L’exemple de Gavin est particulier, car c’est un enfant, filmé par un adulte. Mais ce n’est pas pour autant un cas isolé, on se souvient également de Chloe (“unimpressed Chloe”) face à l’annonce de ses parents qui l’emmènent à Disneyland. Les deux enfants ont d’ailleurs tenu Internet informé du fait qu’ils ont bien grandit (https://twitter.com/gavinthomas/status/1059680065082933248).
Mais malgré la diversité du contenu de Vine et de ses publicateurs, ces derniers migrent de plus en plus vers d’autres plateformes, et notamment YouTube, qui permet de poster des vidéos plus longues, avec un contenu plus poussé. On assiste en 2016 a une stagnation du nombre d’utilisateurs.
C. La disparition de Vine
Face au succès phénoménal de Vine, les concurrents n’ont pas tardé à riposter. Vine subit l’apparition d’une fonctionnalité similaire sur Instagram au printemps 2013. Jusqu’alors, Instagram ne permettait que le partage de photos. Dans une volonté de gagner des parts face à Vine, Instagram lanca en juin 2013 la fonctionnalité permettant le partage de vidéos. Une différence majeure se remarque alors au niveau de la durée : les vidéos sur Instagram peuvent aller jusqu’à 15 secondes (durée qui sera augmentée jusqu’à 1 minutes en 2016). Mais Vine ne comptait pas pour autant se laisser faire, face à cette concurrence, Vine ajouta à sa plateforme la possibilité de cliquer sur les vidéos de 6 secondes pour faire apparaître une vidéo plus longue (jusqu’à 140 secondes, clin d’oeil à la limite de caractères de Twitter à cette époque). Parallèlement, on observe également la montée de Snapchat, qui propose un format différent (des stories qui ne restent en ligne que 24h), mais qui plait aussi aux internautes.

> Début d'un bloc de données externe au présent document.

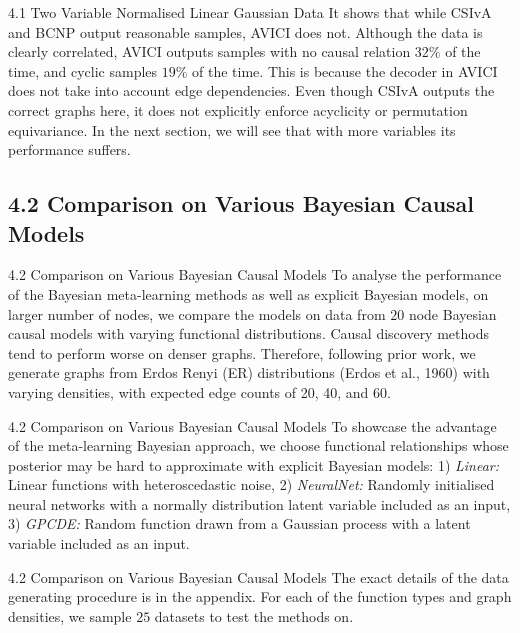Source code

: \documentclass[aspectratio=169,10pt]{beamer}
\begin{document}
\begin{frame}{4.1 Two Variable Normalised Linear Gaussian Data}
\small
It shows that while CSIvA and BCNP output reasonable samples, AVICI does not. Although the data is clearly correlated, AVICI outputs samples with no causal relation $32\%$ of the time, and cyclic samples $19\%$ of the time. This is because the decoder in AVICI does not take into account edge dependencies. Even though CSIvA outputs the correct graphs here, it does not explicitly enforce acyclicity or permutation equivariance. In the next section, we will see that with more variables its performance suffers.
\end{frame}

\subsection{4.2 Comparison on Various Bayesian Causal Models}

\begin{frame}{4.2 Comparison on Various Bayesian Causal Models}
\small
To analyse the performance of the Bayesian meta-learning methods as well as explicit Bayesian models, on larger number of nodes, we compare the models on data from $20$ node Bayesian causal models with varying functional distributions. Causal discovery methods tend to perform worse on denser graphs. Therefore, following prior work, we generate graphs from Erdos Renyi (ER) distributions (Erdos et al., 1960) with varying densities, with expected edge counts of 20, 40, and 60.
\end{frame}

\begin{frame}{4.2 Comparison on Various Bayesian Causal Models}
\small
To showcase the advantage of the meta-learning Bayesian approach, we choose functional relationships whose posterior may be hard to approximate with explicit Bayesian models: 1) \textit{Linear:} Linear functions with heteroscedastic noise, 2) \textit{NeuralNet:} Randomly initialised neural networks with a normally distribution latent variable included as an input, 3) \textit{GPCDE:} Random function drawn from a Gaussian process with a latent variable included as an input.
\end{frame}

\begin{frame}{4.2 Comparison on Various Bayesian Causal Models}
The exact details of the data generating procedure is in the appendix. For each of the function types and graph densities, we sample $25$ datasets to test the methods on.
\end{frame}
\end{document}
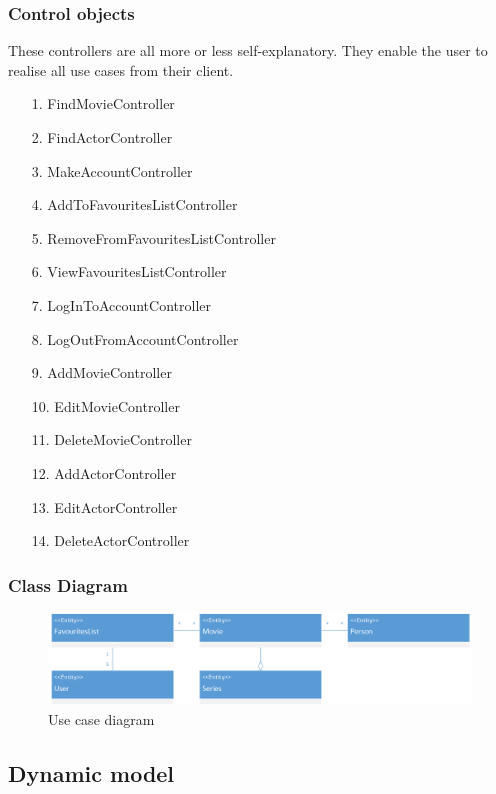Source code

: \subsubsection{Control objects}

These controllers are all more or less self-explanatory. They enable the user to realise all use cases from their client.

\begin{enumerate}
	\item[1.] FindMovieController
	\item[2.] FindActorController
	\item[3.] MakeAccountController 
	\item[4.] AddToFavouritesListController
	\item[5.] RemoveFromFavouritesListController
	\item[6.] ViewFavouritesListController
	\item[7.] LogInToAccountController
	\item[8.] LogOutFromAccountController 
	
	\item[9.] AddMovieController
 	\item[10.] EditMovieController
 	\item[11.] DeleteMovieController
 	\item[12.] AddActorController
 	\item[13.] EditActorController
 	\item[14.] DeleteActorController
 	
\end{enumerate}

\subsubsection{Class Diagram}

\begin{figure}[H]
\includegraphics[width=\linewidth]{img/ClassDiagram.png}
\caption{Use case diagram}
\label{fig:use case diagram}
\end{figure}

\subsection{Dynamic model}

Petit à petit, les fonctionnalités qui faisaient la force et l’innovation de Vine lors de sa sortie s’apparentent alors plus à des inconvénients. Les créateurs de contenus migrent vers les autres réseaux sociaux, Instagram, Snapchat et même Youtube, qui leur laissent une plus grande liberté pour leur créativité. Ils ne délaissent pas totalement l’application, mais ne lui consacrent plus autant de temps qu’avant, et ce sont sans doute toutes ces raisons accumulées qui ont engendré une stagnation de l’utilisation de Vine.
Il faut aussi prendre en compte le fait qu’avec les vineurs qui se déplacent vers d’autres plateformes, Vine retire moins de profits par rapport aux placement de produits faits par les marques à travers les vidéos des publicateurs.
Le 27 octobre 2016, Twitter a alors annoncé la fermeture de Vine dans les mois à venir, après seulement 4 ans sur le marché. Cette annonce eu l’effet d’un choc pour de nombreux utilisateurs, ainsi que pour les créateurs originaux de l’application.
Ce sont donc des raisons de rentabilité et d’incapacité à conserver une audience active face aux autres réseaux sociaux qui ont poussé Twitter à sa décision.
Ironiquement, suite à cette annonce, les utilisateurs de Vine ont été beaucoup plus actifs que les mois qui ont précédé, créant notamment des contenus pour “dire au revoir” à l’application et également pour promouvoir leurs autres réseaux sociaux.
La fermeture de Vine a aussi engendré de l’inquiétude, car bien que de nombreux utilisateurs aient déplacé leurs contenus sur d’autres réseaux, un certain nombre de “vineurs” étaient resté fidèles à Vine et ont vu dans cette annonce une remise en question de leur carrière.
Finalement, lors de la fermeture officielle de Vine qui a eu lieu le 17 janvier 2017, Twitter a lancé la “Vine Camera App”, une application qui permet de filmer dans le format Vine pour ensuite poster les vidéos directement sur Twitter. Mais ce concept n’a pas fait l’unanimité et n’existe plus aujourd’hui.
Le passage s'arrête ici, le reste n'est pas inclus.